‘Kill me, then, if thou must, Chelminsky, for all is lost!’ he said. ‘Thou hast won in the end, but we have run a good race through life, thou and I!’

‘Ride like the devil, man!’ I said. ‘I will not either kill thee or take thee, but I must seem to strike at thee.’

‘Chelminsky,’ cried Mazeppa, as his horse galloped a few paces ahead of my own, ‘I swear I have been a better friend to thee than to any living soul on this earth. Three times I might have——’

But I interrupted him. ‘Ride, you fool,’ I said; ‘the Tsar watches!’

And at this moment, my horse stumbling over a fallen soldier, Mazeppa’s took a good lead; and though I made a show of following out of sight, I returned—to Peter’s anger and disappointment—without my quarry.

CHAPTER XL

But one more scene, and I have finished.

The Tsar’s anger against Mazeppa did not end with the victory of Pultowa. Mazeppa had escaped into the territory of the Sultan, and the Tsar actually sent a mission into Turkey offering an immense sum for the surrender of his person, alive.

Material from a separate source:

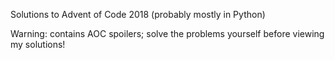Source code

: Solutions to Advent of Code 2018 (probably mostly in Python)

Warning: contains AOC spoilers; solve the problems yourself before viewing my solutions!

Now in this matter, as in my pursuit of Mazeppa on the battle-field, I played the Tsar false; for, in spite of all I had suffered from the old fox during the long years of our rivalry, I could not see him brought living into the hands of this most ruthless, most savage, most relentless of enemies, Piotr Alexeyevitch.

Therefore, breathing hatred and vengeance against my old rival, I besought the Tsar to allow me to be of the mission, and easily obtained his consent.